Question

If graph of \[xy = 1\] is reflected in \[y = 2x\] to give the graph\[12{x^2} + rxy + s{y^2} + t = 0\] then
A.\[r = 7\]
B.\[s = - 12\]
C.\[t = 25\]
D.\[r + s = 19\]

Answer 1

Hint: Here we need to find the values of the unknowns. We will first assume a point on the curve and then we will find its image point about the line. We will use the fact that the midpoint of a point and its image point about the given line will lie on the same line. Further, we will find the midpoint and we will put the value of abscissa and ordinate of midpoint in the equation of the line. We will also use these two points to find the slope. After solving these two equations, we will get the required equation.

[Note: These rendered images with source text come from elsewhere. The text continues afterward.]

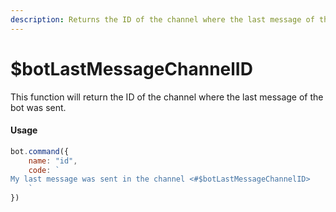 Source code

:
 ```yaml
---
description: Returns the ID of the channel where the last message of the bot was sent
---
```


# $botLastMessageChannelID

This function will return the ID of the channel where the last message of the bot was sent.

#### Usage

```javascript
bot.command({
    name: "id",
    code: `
My last message was sent in the channel <#$botLastMessageChannelID>
    `
})
```

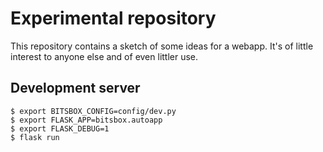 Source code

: # Experimental repository

This repository contains a sketch of some ideas for a webapp. It's of little
interest to anyone else and of even littler use.

## Development server

```console
$ export BITSBOX_CONFIG=config/dev.py
$ export FLASK_APP=bitsbox.autoapp
$ export FLASK_DEBUG=1
$ flask run
```

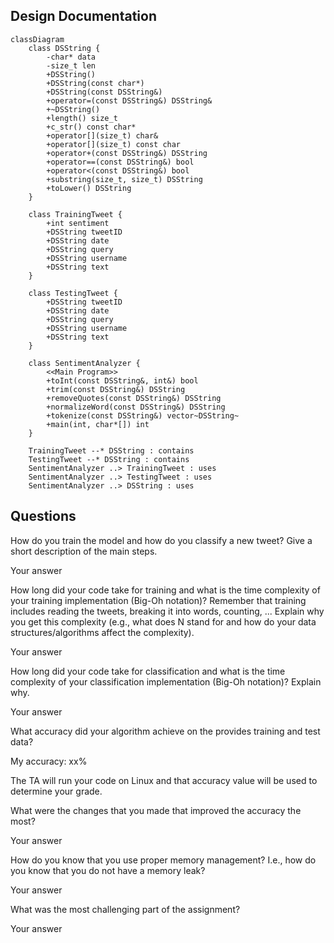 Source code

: ## Design Documentation

```mermaid
classDiagram
    class DSString {
        -char* data
        -size_t len
        +DSString()
        +DSString(const char*)
        +DSString(const DSString&)
        +operator=(const DSString&) DSString&
        +~DSString()
        +length() size_t
        +c_str() const char*
        +operator[](size_t) char&
        +operator[](size_t) const char
        +operator+(const DSString&) DSString
        +operator==(const DSString&) bool
        +operator<(const DSString&) bool
        +substring(size_t, size_t) DSString
        +toLower() DSString
    }

    class TrainingTweet {
        +int sentiment
        +DSString tweetID
        +DSString date
        +DSString query
        +DSString username
        +DSString text
    }

    class TestingTweet {
        +DSString tweetID
        +DSString date
        +DSString query
        +DSString username
        +DSString text
    }

    class SentimentAnalyzer {
        <<Main Program>>
        +toInt(const DSString&, int&) bool
        +trim(const DSString&) DSString
        +removeQuotes(const DSString&) DSString
        +normalizeWord(const DSString&) DSString
        +tokenize(const DSString&) vector~DSString~
        +main(int, char*[]) int
    }

    TrainingTweet --* DSString : contains
    TestingTweet --* DSString : contains
    SentimentAnalyzer ..> TrainingTweet : uses
    SentimentAnalyzer ..> TestingTweet : uses
    SentimentAnalyzer ..> DSString : uses
```

## Questions
How do you train the model and how do you classify a new tweet? Give a short description of the main steps.

Your answer

How long did your code take for training and what is the time complexity of your training implementation (Big-Oh notation)? Remember that training includes reading the tweets, breaking it into words, counting, ... Explain why you get this complexity (e.g., what does N stand for and how do your data structures/algorithms affect the complexity).

Your answer

How long did your code take for classification and what is the time complexity of your classification implementation (Big-Oh notation)? Explain why.

Your answer

What accuracy did your algorithm achieve on the provides training and test data?

My accuracy: xx%

The TA will run your code on Linux and that accuracy value will be used to determine your grade.

What were the changes that you made that improved the accuracy the most?

Your answer

How do you know that you use proper memory management? I.e., how do you know that you do not have a memory leak?

Your answer

What was the most challenging part of the assignment?

Your answer
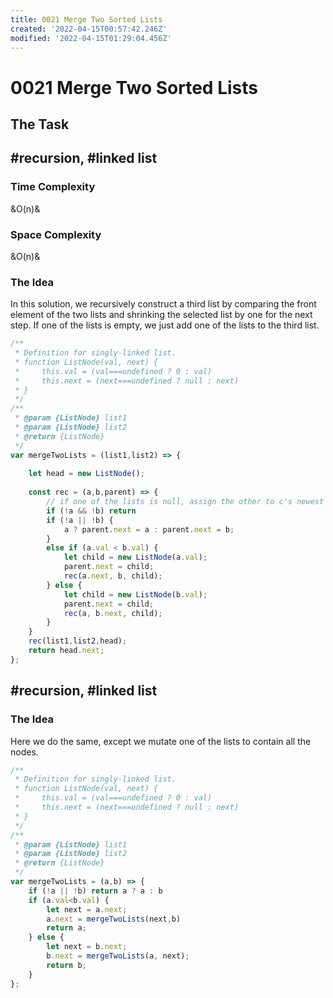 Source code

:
 ```yaml
---
title: 0021 Merge Two Sorted Lists
created: '2022-04-15T00:57:42.246Z'
modified: '2022-04-15T01:29:04.456Z'
---
```


# 0021 Merge Two Sorted Lists

## The Task

## #recursion, #linked list

### Time Complexity 

&O(n)&

### Space Complexity

&O(n)&

### The Idea

In this solution, we recursively construct a third list by comparing the front element of the two lists and shrinking the selected list by one for the next step. If one of the lists is empty, we just add one of the lists to the third list.

```js
/**
 * Definition for singly-linked list.
 * function ListNode(val, next) {
 *     this.val = (val===undefined ? 0 : val)
 *     this.next = (next===undefined ? null : next)
 * }
 */
/**
 * @param {ListNode} list1
 * @param {ListNode} list2
 * @return {ListNode}
 */
var mergeTwoLists = (list1,list2) => {
    
    let head = new ListNode();
    
    const rec = (a,b,parent) => {
        // if one of the lists is null, assign the other to c's newest empty node
        if (!a && !b) return
        if (!a || !b) {
            a ? parent.next = a : parent.next = b;
        }
        else if (a.val < b.val) {
            let child = new ListNode(a.val);
            parent.next = child;
            rec(a.next, b, child);
        } else {
            let child = new ListNode(b.val);
            parent.next = child;
            rec(a, b.next, child);    
        }
    }
    rec(list1,list2,head);
    return head.next;
};
```

## #recursion, #linked list

### The Idea

Here we do the same, except we mutate one of the lists to contain all the nodes.

```js
/**
 * Definition for singly-linked list.
 * function ListNode(val, next) {
 *     this.val = (val===undefined ? 0 : val)
 *     this.next = (next===undefined ? null : next)
 * }
 */
/**
 * @param {ListNode} list1
 * @param {ListNode} list2
 * @return {ListNode}
 */
var mergeTwoLists = (a,b) => {
    if (!a || !b) return a ? a : b
    if (a.val<b.val) {
        let next = a.next;
        a.next = mergeTwoLists(next,b) 
        return a;
    } else {
        let next = b.next;
        b.next = mergeTwoLists(a, next);
        return b;
    }
};
```
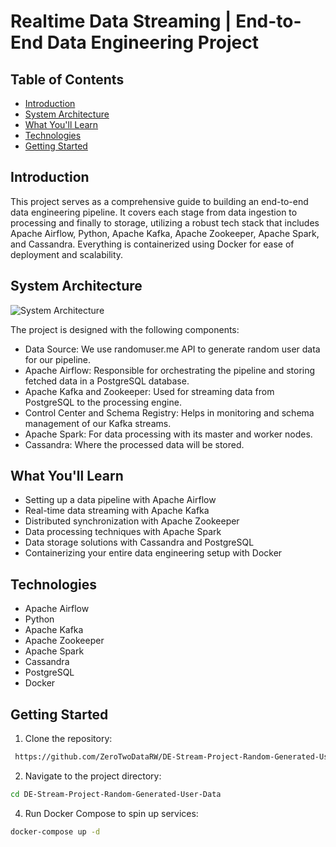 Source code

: # Realtime Data Streaming | End-to-End Data Engineering Project


## Table of Contents

- [Introduction](#introduction)
- [System Architecture](#system-architecture)
- [What You'll Learn](#what-youll-learn)
- [Technologies](#technologies)
- [Getting Started](#getting-started)

## Introduction

This project serves as a comprehensive guide to building an end-to-end data engineering pipeline. It covers each stage from data ingestion to processing and finally to storage,
utilizing a robust tech stack that includes Apache Airflow, Python, Apache Kafka, Apache Zookeeper, Apache Spark, and Cassandra. Everything is containerized using Docker for
ease of deployment and scalability.

## System Architecture

![System Architecture](https://github.com/ZeroTwoDataRW/DE-Stream-Project-Random-Generated-User-Data/assets/163179337/5f3028e3-823f-47fd-bed8-1bafa6d3dd29)

The project is designed with the following components:

- Data Source: We use randomuser.me API to generate random user data for our pipeline.
- Apache Airflow: Responsible for orchestrating the pipeline and storing fetched data in a PostgreSQL database.
- Apache Kafka and Zookeeper: Used for streaming data from PostgreSQL to the processing engine.
- Control Center and Schema Registry: Helps in monitoring and schema management of our Kafka streams.
- Apache Spark: For data processing with its master and worker nodes.
- Cassandra: Where the processed data will be stored.

## What You'll Learn

- Setting up a data pipeline with Apache Airflow
- Real-time data streaming with Apache Kafka
- Distributed synchronization with Apache Zookeeper
- Data processing techniques with Apache Spark
- Data storage solutions with Cassandra and PostgreSQL
- Containerizing your entire data engineering setup with Docker

## Technologies

- Apache Airflow
- Python
- Apache Kafka
- Apache Zookeeper
- Apache Spark
- Cassandra
- PostgreSQL
- Docker

## Getting Started

1. Clone the repository:
```bash
 https://github.com/ZeroTwoDataRW/DE-Stream-Project-Random-Generated-User-Data.git
```
2. Navigate to the project directory:
```bash
cd DE-Stream-Project-Random-Generated-User-Data
```

4. Run Docker Compose to spin up services:
```bash
docker-compose up -d
```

Complete step-by-step answer:
Let the point on the graph be \[A\left( {\alpha ,\beta } \right)\] and let the image of the point A about the line\[y = 2x\] be \[B\left( {a,b} \right)\].
Midpoint of AB \[\left( {\dfrac{{a + \alpha }}{2},\dfrac{{b + \beta }}{2}} \right)\]
The midpoint of point A and B will lie on the line \[y = 2x\].
We will put the value of abscissa and ordinate of that midpoint in the equation of the line.
2.\[\dfrac{{a + \alpha }}{2} = \dfrac{{b + \beta }}{2}\]
After simplification, we get
$\Rightarrow$ \[\beta + b = 2a + 2\alpha \]……………….\[\left( 1 \right)\]
The slope of line joining the points A and B is equal to the slope of the line which is perpendicular to the \[y = 2x\]
Therefore, slope of line AB \[ = - \dfrac{1}{2}\]
We can also write the slope of line AB as \[\dfrac{{\beta - b}}{{\alpha - a}}\]
Therefore,
$\Rightarrow$ \[\dfrac{{\beta - b}}{{\alpha - a}} = - \dfrac{1}{2}\]
Cross multiplying the fractions, we get
$\Rightarrow$ \[\beta - b = \dfrac{1}{2}a - \dfrac{1}{2}\alpha \]………………\[\left( 2 \right)\]
Subtracting equation 2 from equation 1, we get
$\Rightarrow$ \[2b = \dfrac{3}{2}a + \dfrac{5}{2}\alpha \]
We will find the value of \[\alpha \] in terms of a and b.
Therefore,
$\Rightarrow$ \[\alpha = \dfrac{{4b - 3a}}{5}\]
We will put the value of \[\alpha \] in equation 1.
$\Rightarrow$ \[\beta + b = 2a + 2\left( {\dfrac{{4b - 3a}}{5}} \right)\]
Multiplying the terms, we get
$\Rightarrow$ \[\beta + b = 2a + \dfrac{{8b - 6a}}{5}\]
Subtracting and adding like terms, we get
$\Rightarrow$ \[\beta = \dfrac{{3b + 4a}}{5}\]
Since point\[\left( {\alpha ,\beta } \right)\] lies on the curve \[xy = 1\]
Therefore,
$\Rightarrow$ \[\left( {\dfrac{{4b - 3a}}{5}} \right)\left( {\dfrac{{3b + 4a}}{5}} \right) = 1\]
Simplifying the equation, we get
$\Rightarrow$ \[12{a^2} - 7ab - 12{b^2} + 25 = 0\]
We will replace \[a\] and \[b\] with \[x\] and \[y\] to express the equation in general form.
$\Rightarrow$ \[12{x^2} - 7xy - 12{y^2} + 25 = 0\]
Comparing the given equation \[12{x^2} + rxy + s{y^2} + t = 0\] with the obtained equation $\Rightarrow$ \[12{x^2} - 7xy - 12{y^2} + 25 = 0\], we get
\[ \Rightarrow r = - 7\\
\Rightarrow s = - 12\\
\Rightarrow t = 25\\
\Rightarrow s + r = - 19
\]
Therefore, the correct options are B and C.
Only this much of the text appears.